* **Work item**: Strip the pictures and reproduce the rest of the listing exactly.
*** Opening Source material ***
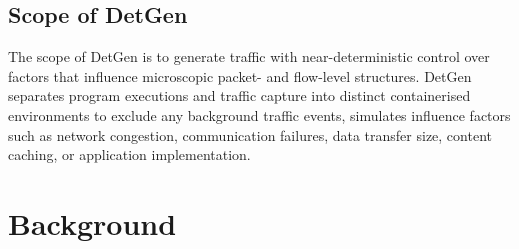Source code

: \subsection{Scope of DetGen}

The scope of DetGen is to generate traffic with near-deterministic control over factors that influence microscopic packet- and flow-level structures. DetGen separates program executions and traffic capture into distinct containerised environments to exclude any background traffic events, simulates influence factors such as network congestion, communication failures, data transfer size, content caching, or application implementation. %


\section{Background}\label{Sec:background}

%
%
%

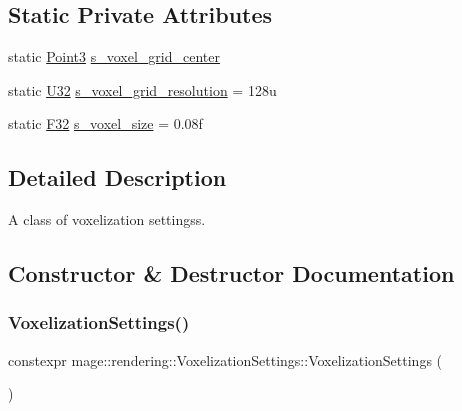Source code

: \subsection*{Static Private Attributes}
\begin{DoxyCompactItemize}
\item 
static \hyperlink{structmage_1_1_point3}{Point3} \hyperlink{classmage_1_1rendering_1_1_voxelization_settings_a37151063ebbf6ae6ea193fb0ce05d270}{s\+\_\+voxel\+\_\+grid\+\_\+center}
\item 
static \hyperlink{namespacemage_a41c104c036fba3756a74e19f793eeaa1}{U32} \hyperlink{classmage_1_1rendering_1_1_voxelization_settings_aa709675f6700320077718e1954854ca6}{s\+\_\+voxel\+\_\+grid\+\_\+resolution} = 128u
\item 
static \hyperlink{namespacemage_aa97e833b45f06d60a0a9c4fc22ae02c0}{F32} \hyperlink{classmage_1_1rendering_1_1_voxelization_settings_a647150f56ef8546b6e18f5ad8dd2e661}{s\+\_\+voxel\+\_\+size} = 0.\+08f
\end{DoxyCompactItemize}


\subsection{Detailed Description}
A class of voxelization settingss. 

\subsection{Constructor \& Destructor Documentation}
\hypertarget{classmage_1_1rendering_1_1_voxelization_settings_a5c866be104571097091b07f113b2f680}{}\label{classmage_1_1rendering_1_1_voxelization_settings_a5c866be104571097091b07f113b2f680} 
\subsubsection{\texorpdfstring{Voxelization\+Settings()}{VoxelizationSettings()}\hspace{0.1cm}{\footnotesize\ttfamily [1/3]}}
{\footnotesize\ttfamily constexpr mage\+::rendering\+::\+Voxelization\+Settings\+::\+Voxelization\+Settings (\begin{DoxyParamCaption}{ }\end{DoxyParamCaption})}

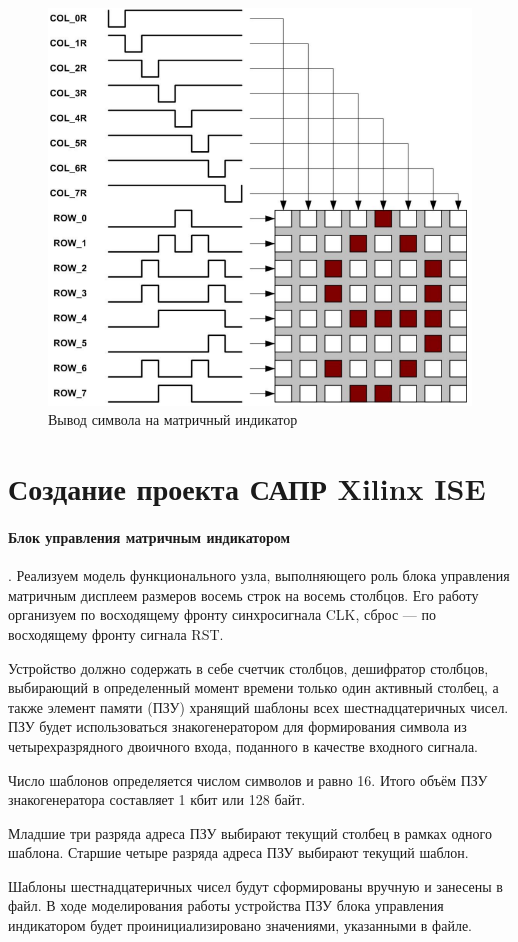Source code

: \begin{figure}[h!]
	\centering
	\includegraphics[width=0.5\linewidth]{course-plis/images/lab4/display-principe}
	\caption{Вывод символа на матричный индикатор}
	\label{fig:display-principe}
\end{figure}


\section{Создание проекта САПР Xilinx ISE}

\paragraph{Блок управления матричным индикатором}.
Реализуем модель функционального узла, выполняющего роль блока управления матричным дисплеем размеров восемь строк на восемь столбцов. Его работу организуем по восходящему фронту синхросигнала CLK, сброс --- по восходящему фронту сигнала RST. 

Устройство должно содержать в себе счетчик столбцов, дешифратор столбцов, выбирающий в определенный момент времени только один активный столбец, а также элемент памяти (ПЗУ) хранящий шаблоны всех шестнадцатеричных чисел. ПЗУ будет использоваться знакогенератором для формирования символа из четырехразрядного двоичного входа, поданного в качестве входного сигнала.

Число шаблонов определяется числом символов и равно 16.
Итого объём ПЗУ знакогенератора составляет 1 кбит или 128 байт.

Младшие три разряда адреса ПЗУ выбирают текущий столбец в рамках
одного шаблона.
Старшие четыре разряда адреса ПЗУ выбирают текущий шаблон.

Шаблоны шестнадцатеричных чисел будут сформированы вручную и занесены в файл. В ходе моделирования работы устройства ПЗУ блока управления индикатором будет проинициализировано значениями, указанными в файле.

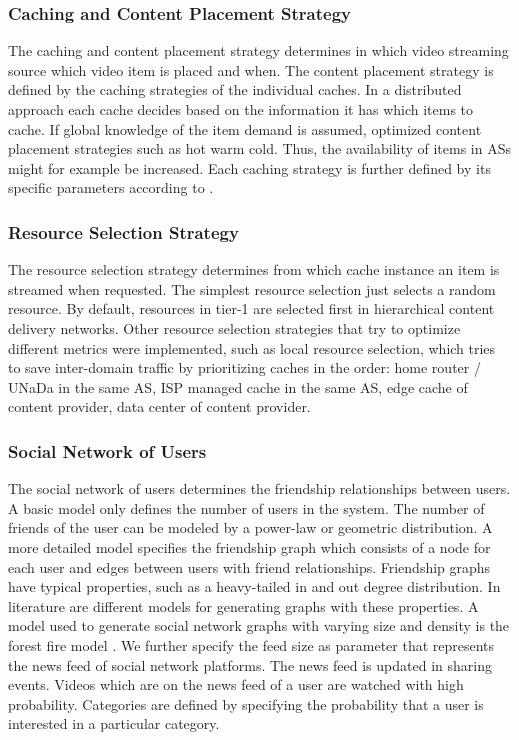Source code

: \subsubsection{Caching and Content Placement Strategy}
The caching and content placement strategy determines in which video streaming source which video item is placed and when.
The content placement strategy is defined by the caching strategies of the individual caches.
In a distributed approach each cache decides based on the information it has which items to cache.
If global knowledge of the item demand is assumed, optimized content placement strategies such as hot warm cold.
Thus, the availability of items in ASs might for example be increased.
Each caching strategy is further defined by its specific parameters according to .

\subsubsection{Resource Selection Strategy}
The resource selection strategy determines from which cache instance an item is streamed when requested.
The simplest resource selection just selects a random resource.
By default, resources in tier-1 are selected first in hierarchical content delivery networks.
Other resource selection strategies that try to optimize different metrics were implemented, such as local resource selection, which tries to save inter-domain traffic by prioritizing caches in the order: home router / UNaDa in the same AS, ISP managed cache in the same AS, edge cache of content provider, data center of content provider.

\subsubsection{Social Network of Users}
The social network of users determines the friendship relationships between users. A basic model only defines the number of users in the system.
The number of friends of the user can be modeled by a power-law or geometric distribution.
A more detailed model specifies the friendship graph which consists of a node for each user and edges between users with friend relationships.
Friendship graphs have typical properties, such as a heavy-tailed in and out degree distribution.
In literature are different models for generating graphs with these properties.
A model used to generate social network graphs with varying size and density is the forest fire model \cite{}.
We further specify the feed size as parameter that represents the news feed of social network platforms.
The news feed is updated in sharing events.
Videos which are on the news feed of a user are watched with high probability.
Categories are defined by specifying the probability that a user is interested in a particular category.

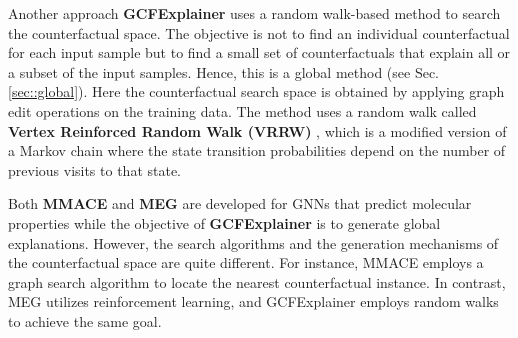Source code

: Another approach \textbf{GCFExplainer} \cite{Global-counter} uses a random walk-based method to search the counterfactual space. The objective is not to find an individual counterfactual for each input sample but to find a small set of counterfactuals that explain all or a subset of the input samples. Hence, this is a global method (see Sec. \ref{sec::global}). Here the counterfactual search space is obtained by applying graph edit operations on the training data. The method uses a  random walk called \textbf{Vertex Reinforced Random Walk (VRRW)} \cite{pemantle1992vertex}, which is a modified version of a Markov chain where the state transition probabilities depend on the number of previous visits to that state.




Both \textbf{MMACE} \cite{agnostic-counter} and \textbf{MEG} \cite{meg-counter} are developed for GNNs that predict molecular properties while the objective of \textbf{GCFExplainer} \cite{Global-counter} is to generate global explanations. However, the search algorithms and the generation mechanisms of the counterfactual space are quite different. For instance, MMACE employs a graph search algorithm to locate the nearest counterfactual instance. In contrast, MEG utilizes reinforcement learning, and GCFExplainer employs random walks to achieve the same goal.


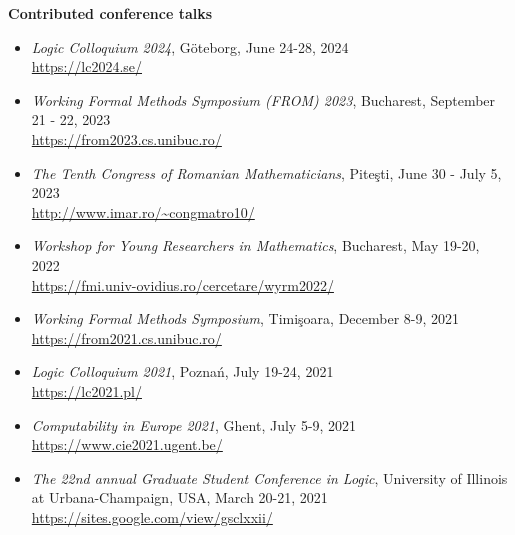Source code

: \documentclass[letterpaper,11pt,oneside]{article}
\begin{document}
\noindent
\large{\textbf{Contributed conference talks}}
\normalsize
\begin{itemize}
    \item \emph{Logic Colloquium 2024},
    G\"{o}teborg, June 24-28, 2024 \\ 
    \url{https://lc2024.se/}
    \item \emph{Working Formal Methods Symposium (FROM) 2023}, 
    Bucharest, September 21 - 22, 2023 \\ 
    \url{https://from2023.cs.unibuc.ro/}
    \item \emph{The Tenth Congress of Romanian Mathematicians},
    Pite\c{s}ti, June 30 - July 5, 2023 \\ 
    \url{http://www.imar.ro/~congmatro10/}
    \item \emph{Workshop for Young Researchers in Mathematics},
    Bucharest, May 19-20, 2022 \\
    \url{https://fmi.univ-ovidius.ro/cercetare/wyrm2022/}
    \item \emph{Working Formal Methods Symposium},
    Timi\c{s}oara, December 8-9, 2021 \\
    \url{https://from2021.cs.unibuc.ro/}
    \item \emph{Logic Colloquium 2021}, 
    Pozna\'n, July 19-24, 2021 \\ 
    \url{https://lc2021.pl/}
    \item \emph{Computability in Europe 2021}, 
    Ghent, July 5-9, 2021 \\ 
    \url{https://www.cie2021.ugent.be/}
    \item \emph{The 22nd annual Graduate Student Conference in Logic}, 
    University of Illinois at Urbana-Champaign, 
    USA, March 20-21, 2021 \\ 
    \url{https://sites.google.com/view/gsclxxii/}
\end{itemize}
\mbox{}
\end{document}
*** Closing Source material ***
* **Your solution**:
Source code

: \subsection{Scope of DetGen}

The scope of DetGen is to generate traffic with near-deterministic control over factors that influence microscopic packet- and flow-level structures. DetGen separates program executions and traffic capture into distinct containerised environments to exclude any background traffic events, simulates influence factors such as network congestion, communication failures, data transfer size, content caching, or application implementation. %


\section{Background}\label{Sec:background}

%
%
%

Source code

: \subsection*{Static Private Attributes}
\begin{DoxyCompactItemize}
\item 
static \hyperlink{structmage_1_1_point3}{Point3} \hyperlink{classmage_1_1rendering_1_1_voxelization_settings_a37151063ebbf6ae6ea193fb0ce05d270}{s\+\_\+voxel\+\_\+grid\+\_\+center}
\item 
static \hyperlink{namespacemage_a41c104c036fba3756a74e19f793eeaa1}{U32} \hyperlink{classmage_1_1rendering_1_1_voxelization_settings_aa709675f6700320077718e1954854ca6}{s\+\_\+voxel\+\_\+grid\+\_\+resolution} = 128u
\item 
static \hyperlink{namespacemage_aa97e833b45f06d60a0a9c4fc22ae02c0}{F32} \hyperlink{classmage_1_1rendering_1_1_voxelization_settings_a647150f56ef8546b6e18f5ad8dd2e661}{s\+\_\+voxel\+\_\+size} = 0.\+08f
\end{DoxyCompactItemize}


\subsection{Detailed Description}
A class of voxelization settingss. 

\subsection{Constructor \& Destructor Documentation}
\hypertarget{classmage_1_1rendering_1_1_voxelization_settings_a5c866be104571097091b07f113b2f680}{}\label{classmage_1_1rendering_1_1_voxelization_settings_a5c866be104571097091b07f113b2f680} 
\subsubsection{\texorpdfstring{Voxelization\+Settings()}{VoxelizationSettings()}\hspace{0.1cm}{\footnotesize\ttfamily [1/3]}}
{\footnotesize\ttfamily constexpr mage\+::rendering\+::\+Voxelization\+Settings\+::\+Voxelization\+Settings (\begin{DoxyParamCaption}{ }\end{DoxyParamCaption})}

Source code

: \begin{figure}[h!]
	\centering
	\includegraphics[width=0.5\linewidth]{course-plis/images/lab4/display-principe}
	\caption{Вывод символа на матричный индикатор}
	\label{fig:display-principe}
\end{figure}


\section{Создание проекта САПР Xilinx ISE}

\paragraph{Блок управления матричным индикатором}.
Реализуем модель функционального узла, выполняющего роль блока управления матричным дисплеем размеров восемь строк на восемь столбцов. Его работу организуем по восходящему фронту синхросигнала CLK, сброс --- по восходящему фронту сигнала RST. 

Устройство должно содержать в себе счетчик столбцов, дешифратор столбцов, выбирающий в определенный момент времени только один активный столбец, а также элемент памяти (ПЗУ) хранящий шаблоны всех шестнадцатеричных чисел. ПЗУ будет использоваться знакогенератором для формирования символа из четырехразрядного двоичного входа, поданного в качестве входного сигнала.

Число шаблонов определяется числом символов и равно 16.
Итого объём ПЗУ знакогенератора составляет 1 кбит или 128 байт.

Младшие три разряда адреса ПЗУ выбирают текущий столбец в рамках
одного шаблона.
Старшие четыре разряда адреса ПЗУ выбирают текущий шаблон.

Шаблоны шестнадцатеричных чисел будут сформированы вручную и занесены в файл. В ходе моделирования работы устройства ПЗУ блока управления индикатором будет проинициализировано значениями, указанными в файле.

Source code

: \subsubsection{Caching and Content Placement Strategy}
The caching and content placement strategy determines in which video streaming source which video item is placed and when.
The content placement strategy is defined by the caching strategies of the individual caches.
In a distributed approach each cache decides based on the information it has which items to cache.
If global knowledge of the item demand is assumed, optimized content placement strategies such as hot warm cold.
Thus, the availability of items in ASs might for example be increased.
Each caching strategy is further defined by its specific parameters according to .

\subsubsection{Resource Selection Strategy}
The resource selection strategy determines from which cache instance an item is streamed when requested.
The simplest resource selection just selects a random resource.
By default, resources in tier-1 are selected first in hierarchical content delivery networks.
Other resource selection strategies that try to optimize different metrics were implemented, such as local resource selection, which tries to save inter-domain traffic by prioritizing caches in the order: home router / UNaDa in the same AS, ISP managed cache in the same AS, edge cache of content provider, data center of content provider.

\subsubsection{Social Network of Users}
The social network of users determines the friendship relationships between users. A basic model only defines the number of users in the system.
The number of friends of the user can be modeled by a power-law or geometric distribution.
A more detailed model specifies the friendship graph which consists of a node for each user and edges between users with friend relationships.
Friendship graphs have typical properties, such as a heavy-tailed in and out degree distribution.
In literature are different models for generating graphs with these properties.
A model used to generate social network graphs with varying size and density is the forest fire model \cite{}.
We further specify the feed size as parameter that represents the news feed of social network platforms.
The news feed is updated in sharing events.
Videos which are on the news feed of a user are watched with high probability.
Categories are defined by specifying the probability that a user is interested in a particular category.

Source code

: Another approach \textbf{GCFExplainer} \cite{Global-counter} uses a random walk-based method to search the counterfactual space. The objective is not to find an individual counterfactual for each input sample but to find a small set of counterfactuals that explain all or a subset of the input samples. Hence, this is a global method (see Sec. \ref{sec::global}). Here the counterfactual search space is obtained by applying graph edit operations on the training data. The method uses a  random walk called \textbf{Vertex Reinforced Random Walk (VRRW)} \cite{pemantle1992vertex}, which is a modified version of a Markov chain where the state transition probabilities depend on the number of previous visits to that state.




Both \textbf{MMACE} \cite{agnostic-counter} and \textbf{MEG} \cite{meg-counter} are developed for GNNs that predict molecular properties while the objective of \textbf{GCFExplainer} \cite{Global-counter} is to generate global explanations. However, the search algorithms and the generation mechanisms of the counterfactual space are quite different. For instance, MMACE employs a graph search algorithm to locate the nearest counterfactual instance. In contrast, MEG utilizes reinforcement learning, and GCFExplainer employs random walks to achieve the same goal.


Source code

: \documentclass[letterpaper,11pt,oneside]{article}
\begin{document}
\noindent
\large{\textbf{Contributed conference talks}}
\normalsize
\begin{itemize}
    \item \emph{Logic Colloquium 2024},
    G\"{o}teborg, June 24-28, 2024 \\ 
    \url{https://lc2024.se/}
    \item \emph{Working Formal Methods Symposium (FROM) 2023}, 
    Bucharest, September 21 - 22, 2023 \\ 
    \url{https://from2023.cs.unibuc.ro/}
    \item \emph{The Tenth Congress of Romanian Mathematicians},
    Pite\c{s}ti, June 30 - July 5, 2023 \\ 
    \url{http://www.imar.ro/~congmatro10/}
    \item \emph{Workshop for Young Researchers in Mathematics},
    Bucharest, May 19-20, 2022 \\
    \url{https://fmi.univ-ovidius.ro/cercetare/wyrm2022/}
    \item \emph{Working Formal Methods Symposium},
    Timi\c{s}oara, December 8-9, 2021 \\
    \url{https://from2021.cs.unibuc.ro/}
    \item \emph{Logic Colloquium 2021}, 
    Pozna\'n, July 19-24, 2021 \\ 
    \url{https://lc2021.pl/}
    \item \emph{Computability in Europe 2021}, 
    Ghent, July 5-9, 2021 \\ 
    \url{https://www.cie2021.ugent.be/}
    \item \emph{The 22nd annual Graduate Student Conference in Logic}, 
    University of Illinois at Urbana-Champaign, 
    USA, March 20-21, 2021 \\ 
    \url{https://sites.google.com/view/gsclxxii/}
\end{itemize}
\mbox{}
\end{document}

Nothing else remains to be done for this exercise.